To test whether MCI correlates with EPEs in Table 5, we compute MCI on the MHOF dataset. The results can be seen in Table 6. We observe that, methods like FlowNet and PCA-Layers which have poor performance on the EPE metric have higher MCI error. For methods with lower EPE, the MCI errors do not exactly correspond to the respective EPEs. This is due to the limitations of the MCI metric, as described above. Finally, we compute MCI on a real video sequence from Youtube.Footnote 3 The MCI errors are shown in Table 6.

6 Conclusion and Future Work

In summary, we created an extensive Human Optical Flow dataset containing images of realistic human shapes in motion together with ground truth optical flow. The dataset is comprised of two parts, the Single-Human Optical Flow (SHOF) and the Multi-Human Optical Flow (MHOF) dataset. We then train two compact network architectures based on spatial pyramids, namely SpyNet and PWC-Net. The realism and extent of our dataset, together with an end-to-end training scheme, allows these networks to outperform previous state-of-the-art optical flow methods on our new human-specific dataset. This indicates that our dataset can be beneficial for other optical flow network architectures as well. Furthermore, our qualitative results suggest that the networks trained on the Human Optical Flow generalize well to real world scenes with humans. This is evidenced by results on a real sequence using the MCI metric. The trained models are compact and run in real time making them highly suitable for phones and embedded devices.

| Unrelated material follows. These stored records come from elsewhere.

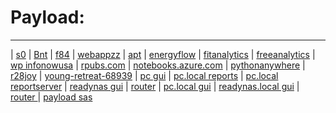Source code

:# Payload:
----
| [s0](http://bnt.rf.gd/z0)
| [Bnt](http://Bnt.rf.gd)
| [f84](http://f84.epizy.com)
| [webappzz](http://webappzz.somee.com)
| [apt](http://apt.getenjoyment.net)
| [energyflow](http://energyflow.000webhostapp.com)
| [fitanalytics](http://fitanalytics.000webhostapp.com)
| [freeanalytics](http://freeanalytics.000webhostapp.com)
| [wp infonowusa](https://infonowusa.wordpress.com)
| [rpubs.com](https://rpubs.com/Atang148)
| [notebooks.azure.com](https://notebooks.azure.com/readerweb)
| [pythonanywhere](https://zzz.pythonanywhere.com)
| [r28joy](https://r28joy.herokuapp.com)
| [young-retreat-68939](https://young-retreat-68939.herokuapp.com)
| [pc gui](http://wdlpc/z/gui)
| [pc.local reports](http://wdlpc.local/reports)
| [pc.local reportserver](http://wdlpc.local/reportserver)
| [readynas gui](http://wdlmedia/z/gui)
| [router](http://www.routerlogin.com)
| [pc.local gui](http://wdlpc.local/z/gui)
| [readynas.local gui](http://wdlmedia.local/z/gui)
| [router ](http://tplinkwifi.net/)
| [payload sas](http://192.168.109.128)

The dataset and our focus on human optical flow opens up a number of research directions in human motion understanding and optical flow computation. We would like to extend our dataset by modeling more diverse clothing and outdoor scenarios. A direction of potentially high impact for this work is to integrate it in end-to-end systems for action recognition, which typically take precomputed optical flow as input. The real-time nature of the method could support motion-based interfaces, potentially even on devices like cell phones with limited computing power. The dataset, dataset generation code, pretrained models, and training code are available, enabling researchers to use them for problems involving human motion.